= Instructions to follow =
Would you please return the lines of the entries below starting at the line that has "new policy. （说人人都会受到新政策的影响一点也不夸张。）" and ending at the line that has "## 1723. impuissance", both included, exactly as they are?

= Data for processing =
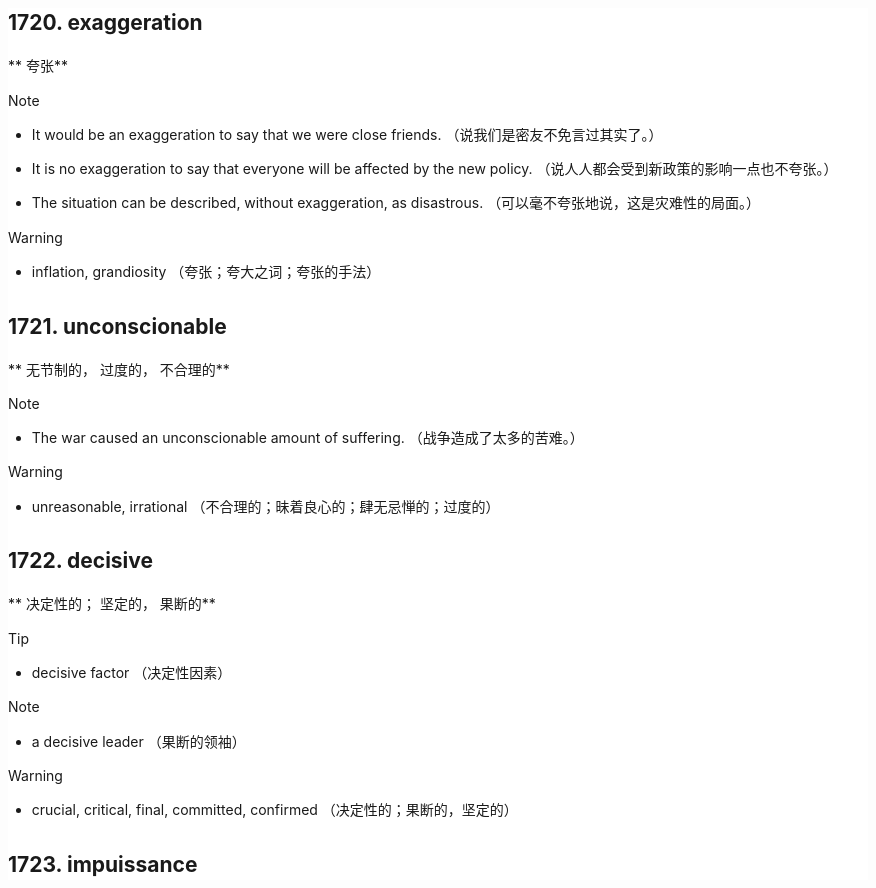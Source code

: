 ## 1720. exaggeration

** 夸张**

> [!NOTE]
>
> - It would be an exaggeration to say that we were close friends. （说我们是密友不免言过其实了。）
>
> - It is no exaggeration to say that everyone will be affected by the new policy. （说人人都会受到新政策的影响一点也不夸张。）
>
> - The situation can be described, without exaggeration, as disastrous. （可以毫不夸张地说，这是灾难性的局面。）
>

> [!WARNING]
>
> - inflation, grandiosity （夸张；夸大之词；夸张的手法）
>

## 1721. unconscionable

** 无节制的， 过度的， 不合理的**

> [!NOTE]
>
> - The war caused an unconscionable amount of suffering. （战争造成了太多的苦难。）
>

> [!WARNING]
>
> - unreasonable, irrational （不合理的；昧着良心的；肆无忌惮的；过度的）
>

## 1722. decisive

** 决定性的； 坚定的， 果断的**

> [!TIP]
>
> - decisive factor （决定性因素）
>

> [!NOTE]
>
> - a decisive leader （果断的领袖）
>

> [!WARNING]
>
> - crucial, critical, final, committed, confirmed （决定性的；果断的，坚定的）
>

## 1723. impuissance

==

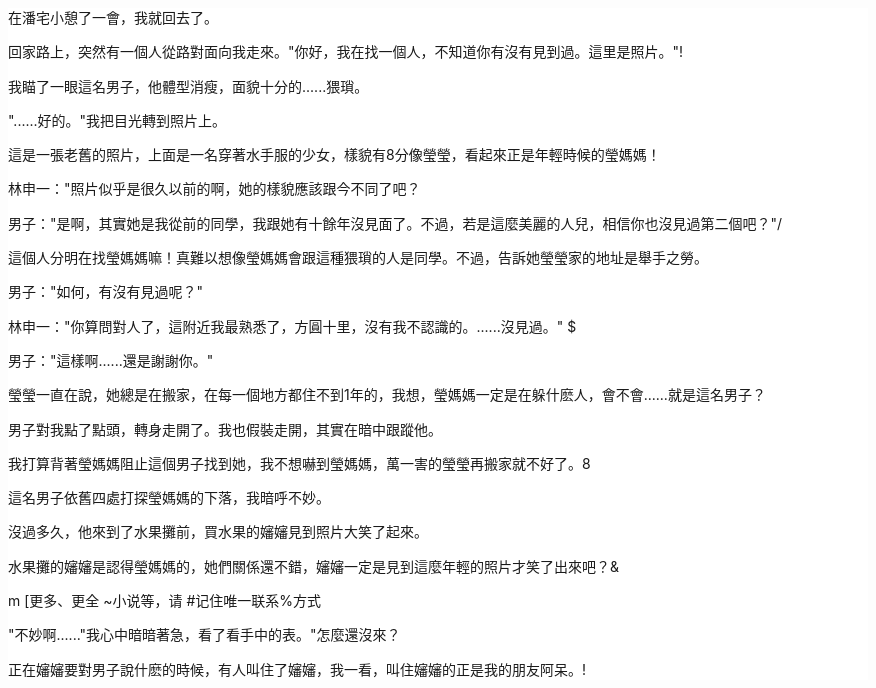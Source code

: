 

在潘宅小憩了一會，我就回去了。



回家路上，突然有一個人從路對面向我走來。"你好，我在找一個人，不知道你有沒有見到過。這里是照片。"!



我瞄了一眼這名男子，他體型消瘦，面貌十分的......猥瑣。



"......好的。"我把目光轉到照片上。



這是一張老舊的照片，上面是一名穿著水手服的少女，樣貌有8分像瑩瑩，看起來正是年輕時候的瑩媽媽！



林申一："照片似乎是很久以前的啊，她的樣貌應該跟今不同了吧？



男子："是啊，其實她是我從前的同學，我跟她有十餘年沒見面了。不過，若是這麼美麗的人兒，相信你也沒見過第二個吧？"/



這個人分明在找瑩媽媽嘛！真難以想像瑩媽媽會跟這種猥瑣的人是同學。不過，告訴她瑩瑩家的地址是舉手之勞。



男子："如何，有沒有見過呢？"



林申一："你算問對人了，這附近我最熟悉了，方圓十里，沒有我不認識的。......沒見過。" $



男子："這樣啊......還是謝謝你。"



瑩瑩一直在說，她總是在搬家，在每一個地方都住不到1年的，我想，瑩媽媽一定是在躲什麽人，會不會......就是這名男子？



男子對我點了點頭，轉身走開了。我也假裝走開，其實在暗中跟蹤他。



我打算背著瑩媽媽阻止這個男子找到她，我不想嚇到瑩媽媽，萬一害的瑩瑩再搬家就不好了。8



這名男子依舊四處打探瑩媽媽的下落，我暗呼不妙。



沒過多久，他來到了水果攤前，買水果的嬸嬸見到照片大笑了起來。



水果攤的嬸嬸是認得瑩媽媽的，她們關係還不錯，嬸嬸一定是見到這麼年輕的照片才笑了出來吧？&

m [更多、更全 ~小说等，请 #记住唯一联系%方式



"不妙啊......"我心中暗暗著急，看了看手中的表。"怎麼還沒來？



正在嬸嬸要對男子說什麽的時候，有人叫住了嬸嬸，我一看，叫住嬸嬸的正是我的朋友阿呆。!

= Answer to this exercise =
> - It is no exaggeration to say that everyone will be affected by the new policy. （说人人都会受到新政策的影响一点也不夸张。）
>
> - The situation can be described, without exaggeration, as disastrous. （可以毫不夸张地说，这是灾难性的局面。）
>

> [!WARNING]
>
> - inflation, grandiosity （夸张；夸大之词；夸张的手法）
>

## 1721. unconscionable

** 无节制的， 过度的， 不合理的**

> [!NOTE]
>
> - The war caused an unconscionable amount of suffering. （战争造成了太多的苦难。）
>

> [!WARNING]
>
> - unreasonable, irrational （不合理的；昧着良心的；肆无忌惮的；过度的）
>

## 1722. decisive

** 决定性的； 坚定的， 果断的**

> [!TIP]
>
> - decisive factor （决定性因素）
>

> [!NOTE]
>
> - a decisive leader （果断的领袖）
>

> [!WARNING]
>
> - crucial, critical, final, committed, confirmed （决定性的；果断的，坚定的）
>

## 1723. impuissance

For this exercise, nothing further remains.